Com os protestantes, a questão teológica que permanece em aberto é a compreensão da Igreja, dos ministérios e da catolicidade. Para Cyril Hovorun, membro da Igreja Ucraniana do Patriarcado de Moscou e professor da Universidade de Yale, "o problema não é encontrar mais um acordo teológico. Nós, ortodoxos, fizemos isso com as antigas Igrejas orientais há 25 anos, e não mudou nada. O status quo das diferenças parece mais importante do que a unidade. O diálogo deve ser mais amplo e incluir também outros aspectos, como a cultura".
O jovem teólogo fala também de um "ecumenismo ideológico": "Na Igreja Ortodoxa de Moscou, há uma divisão entre liberais e conservadores. Facções que buscam alianças com os seus semelhantes nas outras Igrejas. É o que aconteceu há alguns anos atrás, sobre os temas da família entre Moscou e o Conselho das Conferências Episcopais Europeias. Desse modo, estabelece-se uma linha ideológica que trai a doutrina".
Hovorun defende ainda que o diálogo deveria ser realizado também ad intra: "As Igrejas Ortodoxas são autônomas, não é óbvio o diálogo dentro delas. Falta uma eclesiologia comum, e, quando nos encontramos, vemos que temos visões diferentes da Igreja. Faltou-nos um Vaticano II. Por isso, sou pessimista em relação ao Concílio pan-ortodoxo: se ele for feito, não vão se tocar os verdadeiros problemas ou se agravará o frágil equilíbrio existente até agora".
O nó que ameaça o encontro de 2016 é o contraste entre Moscou e Constantinopla. Alexei Bodrov, diretor do Instituto Bíblico Teológico Santo André, de Moscou, explica bem: "É um assunto doloroso: Moscou e Constantinopla se excomungaram reciprocamente, há alguns anos, por causa do problema da jurisdição sobre a Estônia. Não é um problema teológico, mas geopolítico. O Patriarcado de Moscou é a maior Igreja ortodoxa do mundo, enquanto Constantinopla é a mais influente, mas tem poucos fiéis. A luta pela supremacia entre Moscou e Constantinopla também bloqueia o diálogo com Roma".
A situação, diz Bodrov, é ainda mais agravada pela Ucrânia, cuja Igreja conta com a quase metade dos fiéis do Patriarcado de Moscou. Se ela se tornasse independente, Moscou se tornaria minoria: "Por isso, o Sínodo de 2016 terá muitas dificuldades".
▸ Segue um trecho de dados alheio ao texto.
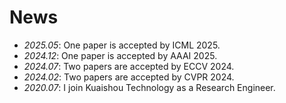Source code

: # News
- *2025.05*: One paper is accepted by ICML 2025.
- *2024.12*: One paper is accepted by AAAI 2025.
- *2024.07*: Two papers are accepted by ECCV 2024.
- *2024.02*: Two papers are accepted by CVPR 2024.
- *2020.07*: I join Kuaishou Technology as a Research Engineer.
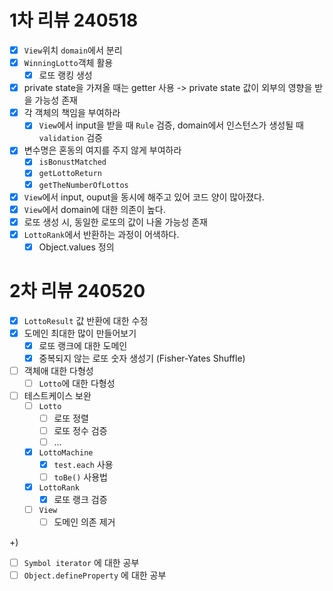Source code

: # 1차 리뷰 240518

- [x] `View`위치 `domain`에서 분리
- [x] `WinningLotto`객체 활용
  - [x] 로또 랭킹 생성
- [x] private state을 가져올 때는 getter 사용 -> private state 값이 외부의 영향을 받을 가능성 존재
- [x] 각 객체의 책임을 부여하라
  - [x] `View`에서 input을 받을 때 `Rule` 검증, domain에서 인스턴스가 생성될 때 `validation` 검증
- [x] 변수명은 혼동의 여지를 주지 않게 부여하라
  - [x] `isBonustMatched`
  - [x] `getLottoReturn`
  - [x] `getTheNumberOfLottos`
- [x] `View`에서 input, ouput을 동시에 해주고 있어 코드 양이 많아졌다.
- [x] `View`에서 domain에 대한 의존이 높다.
- [x] 로또 생성 시, 동일한 로또의 값이 나올 가능성 존재
- [x] `LottoRank`에서 반환하는 과정이 어색하다.
  - [x] Object.values 정의

# 2차 리뷰 240520

- [x] `LottoResult` 값 반환에 대한 수정
- [x] 도메인 최대한 많이 만들어보기
  - [x] 로또 랭크에 대한 도메인
  - [x] 중복되지 않는 로또 숫자 생성기 (Fisher-Yates Shuffle)
- [ ] 객체애 대한 다형성
  - [ ] `Lotto`에 대한 다형성
- [ ] 테스트케이스 보완
  - [ ] `Lotto`
    - [ ] 로또 정렬
    - [ ] 로또 정수 검증
    - [ ] ...
  - [x] `LottoMachine`
    - [x] `test.each` 사용
    - [ ] `toBe()` 사용법
  - [x] `LottoRank`
    - [x] 로또 랭크 검증
  - [ ] `View`
    - [ ] 도메인 의존 제거

+)

- [ ] `Symbol iterator` 에 대한 공부
- [ ] `Object.defineProperty` 에 대한 공부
O instituto de Bodrov organizou, em dezembro, em Moscou, um congresso sobre os fundamentalismos, um fenômeno que está "crescendo na Ortodoxia, ligado ao criacionismo. Envolve também alguns bispos e metropolitas. Paralelamente, desenvolveu-se também um fundamentalismo laico, ao qual deve ser somado o islâmico".
Nesse contexto cultural, onde simples fiéis se veem "ouvindo discursos medievais nas igrejas", falar de ecumenismo soa como uma blasfêmia: "A própria palavra é percebida como uma heresia. Quando fazemos projetos ecumênicos, chamamo-los de 'diálogo entre as Igrejas'. Muitos seminaristas estão interessados, mas não há livros, nem professores. Traduzimos a história do Vaticano II e alguns textos do Conselho Ecumênico das Igrejas, mas não é o suficiente. Fiéis e párocos ortodoxos não sabem nada das outras Igrejas cristãs".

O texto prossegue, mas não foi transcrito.